Bell v. Fee Title Co.
Before: Craig
Opinion
[EDITORS' NOTE: THIS PAGE CONTAINS HEADNOTES. HEADNOTES ARE NOT AN OFFICIAL PRODUCT OF THE COURT, THEREFORE THEY ARE NOT DISPLAYED.] *Page 439 Complaint to quiet title was filed herein by respondent, claiming to own the property in controversy by title acquired through a deed from the county tax collector. Issue was joined and after trial before the court judgment was rendered in favor of the plaintiff. A motion for a new trial was presented and denied, and this appeal was taken upon a document which appellant contends is a bill of exceptions, although it is entitled "Statement of the Case."

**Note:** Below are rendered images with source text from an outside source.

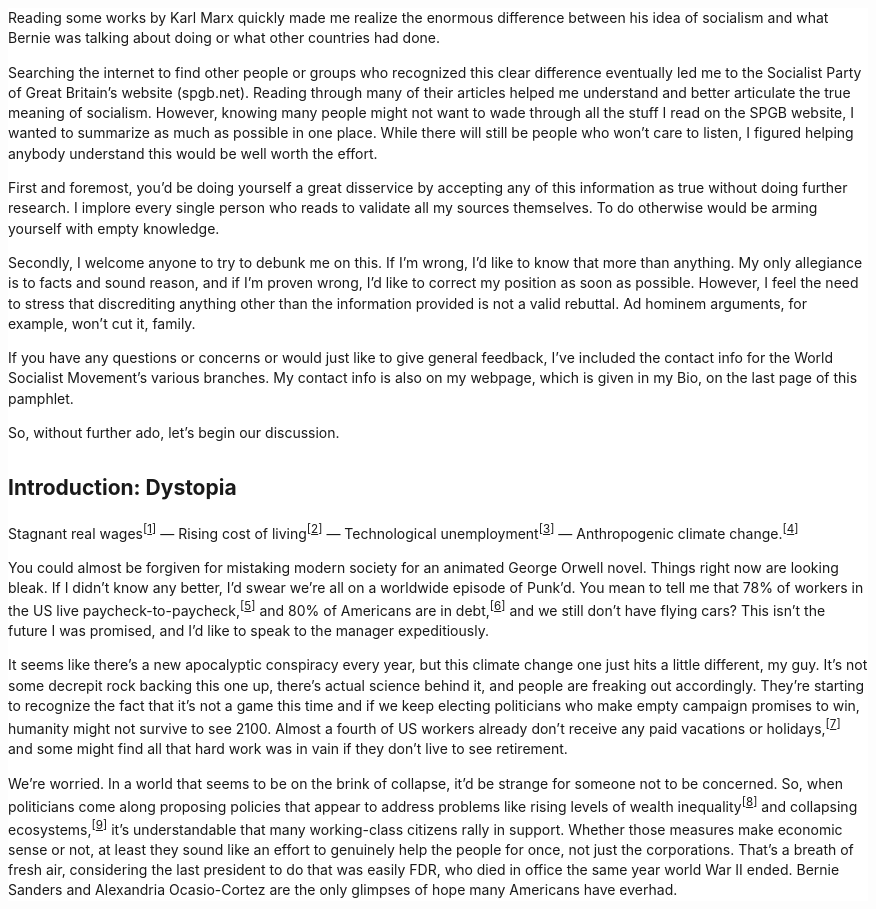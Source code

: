 Reading some works by Karl Marx quickly made me realize the enormous difference between his idea of socialism and what Bernie was talking about doing or what other countries had done.

Searching the internet to find other people or groups who recognized this clear difference eventually led me to the Socialist Party of Great Britain’s website (spgb.net). Reading through many of their articles helped me understand and better articulate the true meaning of socialism. However, knowing many people might not want to wade through all the stuff I read on the SPGB website, I wanted to summarize as much as possible in one place. While there will still be people who won’t care to listen, I figured helping anybody understand this would be well worth the effort.

First and foremost, you’d be doing yourself a great disservice by accepting any of this information as true without doing further research. I implore every single person who reads to validate all my sources themselves. To do otherwise would be arming yourself with empty knowledge.

Secondly, I welcome anyone to try to debunk me on this. If I’m wrong, I’d like to know that more than anything. My only allegiance is to facts and sound reason, and if I’m proven wrong, I’d like to correct my position as soon as possible. However, I feel the need to stress that discrediting anything other than the information provided is not a valid rebuttal. Ad hominem arguments, for example, won’t cut it, family.

If you have any questions or concerns or would just like to give general feedback, I’ve included the contact info for the World Socialist Movement’s various branches. My contact info is also on my webpage, which is given in my Bio, on the last page of this pamphlet.

So, without further ado, let’s begin our discussion.

## Introduction: Dystopia

Stagnant real wages<sup>[[1](https://www.pewresearch.org/fact-tank/2018/08/07/for-most-us-workers-real-wages-have-barely-budged-for-decades/)]</sup> — Rising cost of living<sup>[[2](https://www.investopedia.com/ask/answers/101314/what-does-current-cost-living-compare-20-years-ago.asp)]</sup> — Technological unemployment<sup>[[3](https://medium.com/swlh/the-rise-of-automation-and-its-relationship-to-technical-unemployment-7ebab06b2830)]</sup> — Anthropogenic climate change.<sup>[[4](https://climate.nasa.gov/evidence/)]</sup>

You could almost be forgiven for mistaking modern society for an animated George Orwell novel. Things right now are looking bleak. If I didn’t know any better, I’d swear we’re all on a worldwide episode of Punk’d. You mean to tell me that 78% of workers in the US live paycheck-to-paycheck,<sup>[[5](http://press.careerbuilder.com/2017-08-24-Living-Paycheck-to-Paycheck-is-a-Way-of-Life-for-Majority-of-U-S-Workers-According-to-New-CareerBuilder-Survey)]</sup> and 80% of Americans are in debt,<sup>[[6](http://www.pewtrusts.org/~/media/assets/2015/07/reach-of-debt-report_artfinal.pdf?la=en)]</sup> and we still don’t have flying cars? This isn’t the future I was promised, and I’d like to speak to the manager expeditiously.

It seems like there’s a new apocalyptic conspiracy every year, but this climate change one just hits a little different, my guy. It’s not some decrepit rock backing this one up, there’s actual science behind it, and people are freaking out accordingly. They’re starting to recognize the fact that it’s not a game this time and if we keep electing politicians who make empty campaign promises to win, humanity might not survive to see 2100. Almost a fourth of US workers already don’t receive any paid vacations or holidays,<sup>[[7](http://cepr.net/publications/reports/no-vacation-nation)]</sup> and some might find all that hard work was in vain if they don’t live to see retirement.

We’re worried. In a world that seems to be on the brink of collapse, it’d be strange for someone not to be concerned. So, when politicians come along proposing policies that appear to address problems like rising levels of wealth inequality<sup>[[8](https://inequality.org/facts/wealth-inequality/)]</sup> and collapsing ecosystems,<sup>[[9](https://www.nrdc.org/stories/report-million-extinctions-and-ecological-collapse-are-way)]</sup> it’s understandable that many working-class citizens rally in support. Whether those measures make economic sense or not, at least they sound like an effort to genuinely help the people for once, not just the corporations. That’s a breath of fresh air, considering the last president to do that was easily FDR, who died in office the same year world War II ended. Bernie Sanders and Alexandria Ocasio-Cortez are the only glimpses of hope many Americans have everhad.
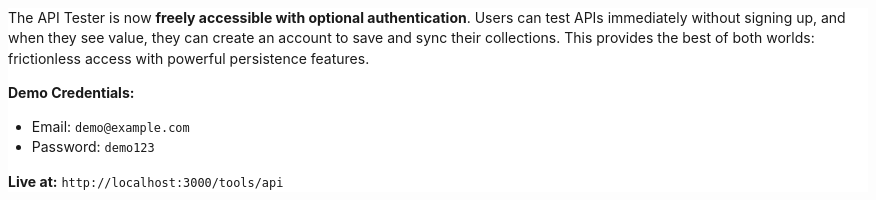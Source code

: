The API Tester is now **freely accessible with optional authentication**. Users can test APIs immediately without signing up, and when they see value, they can create an account to save and sync their collections. This provides the best of both worlds: frictionless access with powerful persistence features.

**Demo Credentials:**
- Email: `demo@example.com`
- Password: `demo123`

**Live at:** `http://localhost:3000/tools/api`
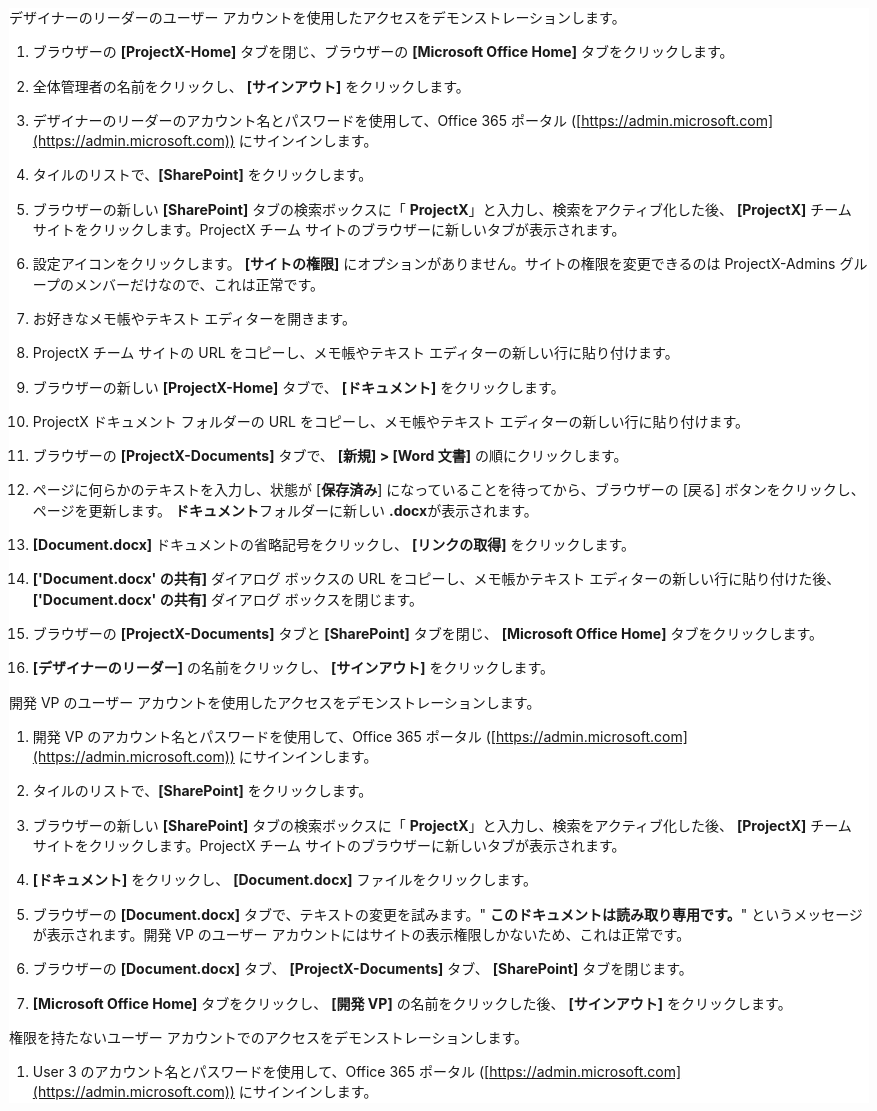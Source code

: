 デザイナーのリーダーのユーザー アカウントを使用したアクセスをデモンストレーションします。

1. ブラウザーの **[ProjectX-Home]** タブを閉じ、ブラウザーの **[Microsoft Office Home]** タブをクリックします。

2. 全体管理者の名前をクリックし、 **[サインアウト]** をクリックします。

3. デザイナーのリーダーのアカウント名とパスワードを使用して、Office 365 ポータル ([https://admin.microsoft.com](https://admin.microsoft.com)) にサインインします。

4. タイルのリストで、**[SharePoint]** をクリックします。

5. ブラウザーの新しい **[SharePoint]** タブの検索ボックスに「 **ProjectX**」と入力し、検索をアクティブ化した後、 **[ProjectX]** チーム サイトをクリックします。ProjectX チーム サイトのブラウザーに新しいタブが表示されます。

6. 設定アイコンをクリックします。 **[サイトの権限]** にオプションがありません。サイトの権限を変更できるのは ProjectX-Admins グループのメンバーだけなので、これは正常です。

7. お好きなメモ帳やテキスト エディターを開きます。

8. ProjectX チーム サイトの URL をコピーし、メモ帳やテキスト エディターの新しい行に貼り付けます。

9. ブラウザーの新しい **[ProjectX-Home]** タブで、 **[ドキュメント]** をクリックします。

10. ProjectX ドキュメント フォルダーの URL をコピーし、メモ帳やテキスト エディターの新しい行に貼り付けます。

11. ブラウザーの **[ProjectX-Documents]** タブで、 **[新規] > [Word 文書]** の順にクリックします。

12. ページに何らかのテキストを入力し、状態が [**保存済み**] になっていることを待ってから、ブラウザーの [戻る] ボタンをクリックし、ページを更新します。 **ドキュメント**フォルダーに新しい **.docx**が表示されます。

13. **[Document.docx]** ドキュメントの省略記号をクリックし、 **[リンクの取得]** をクリックします。

14. **['Document.docx' の共有]** ダイアログ ボックスの URL をコピーし、メモ帳かテキスト エディターの新しい行に貼り付けた後、 **['Document.docx' の共有]** ダイアログ ボックスを閉じます。

15. ブラウザーの **[ProjectX-Documents]** タブと **[SharePoint]** タブを閉じ、 **[Microsoft Office Home]** タブをクリックします。

16. **[デザイナーのリーダー]** の名前をクリックし、 **[サインアウト]** をクリックします。

開発 VP のユーザー アカウントを使用したアクセスをデモンストレーションします。

1. 開発 VP のアカウント名とパスワードを使用して、Office 365 ポータル ([https://admin.microsoft.com](https://admin.microsoft.com)) にサインインします。

2. タイルのリストで、**[SharePoint]** をクリックします。

3. ブラウザーの新しい **[SharePoint]** タブの検索ボックスに「 **ProjectX**」と入力し、検索をアクティブ化した後、 **[ProjectX]** チーム サイトをクリックします。ProjectX チーム サイトのブラウザーに新しいタブが表示されます。

4. **[ドキュメント]** をクリックし、 **[Document.docx]** ファイルをクリックします。

5. ブラウザーの **[Document.docx]** タブで、テキストの変更を試みます。" **このドキュメントは読み取り専用です。**" というメッセージが表示されます。開発 VP のユーザー アカウントにはサイトの表示権限しかないため、これは正常です。

6. ブラウザーの **[Document.docx]** タブ、 **[ProjectX-Documents]** タブ、 **[SharePoint]** タブを閉じます。

7. **[Microsoft Office Home]** タブをクリックし、 **[開発 VP]** の名前をクリックした後、 **[サインアウト]** をクリックします。

権限を持たないユーザー アカウントでのアクセスをデモンストレーションします。

1. User 3 のアカウント名とパスワードを使用して、Office 365 ポータル ([https://admin.microsoft.com](https://admin.microsoft.com)) にサインインします。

Respondent insists that it is in no sense a bill of exceptions, and that its informality, and the irregularity of attendant proceedings, render it ineffectual; that it is nothing more than a statement of the case, that it is not signed, and that it must therefore be disregarded, and the decree affirmed. [1] Were we confronted merely with the distinction between a bill of exceptions and a statement of the case, such objection would not merit serious consideration, since when the ends of justice require it those terms are regarded as synonymous. (Dennis v. Gordon, 163 Cal. 427 [125 P. 1063].) *Page 440
Following the judgment-roll in this record appears the statement: "That the following is a complete statement of the evidence given, and of all the proceedings had on the said trial." The motion for new trial was based upon the same statement which is brought here as a bill of exceptions or statement of the case, and it concludes as follows:
"And now comes the defendant, Fee Title Company, and asks that this, its statement, on motion to set aside the decision and judgment herein rendered, and grant a new trial — be settled, allowed and approved, and that said decision and judgment be vacated and set aside and a new trial granted on the grounds specified.
___________________,
"Attorney for Fee Title Company, Defendant.
"O. K. __________,
"Attorney for Plaintiff.
"The above statement is hereby settled, allowed and approved as a true and correct statement of the case.
"(Signed) LESLIE R. HEWITT, "Judge."
[2] There is nothing to indicate that a draft of the document submitted as a bill of exceptions was served upon the appellee or his counsel, "but as no objection on this ground was taken in the court below, and as the statement is certified by the judge to be correct, it will be presumed that it was properly served, in the absence of anything in the record showing to the contrary." (Young v. Rosenbaum, 39 Cal. 646, 655; Sullivan v.Wallace, 73 Cal. 307 [14 P. 789].)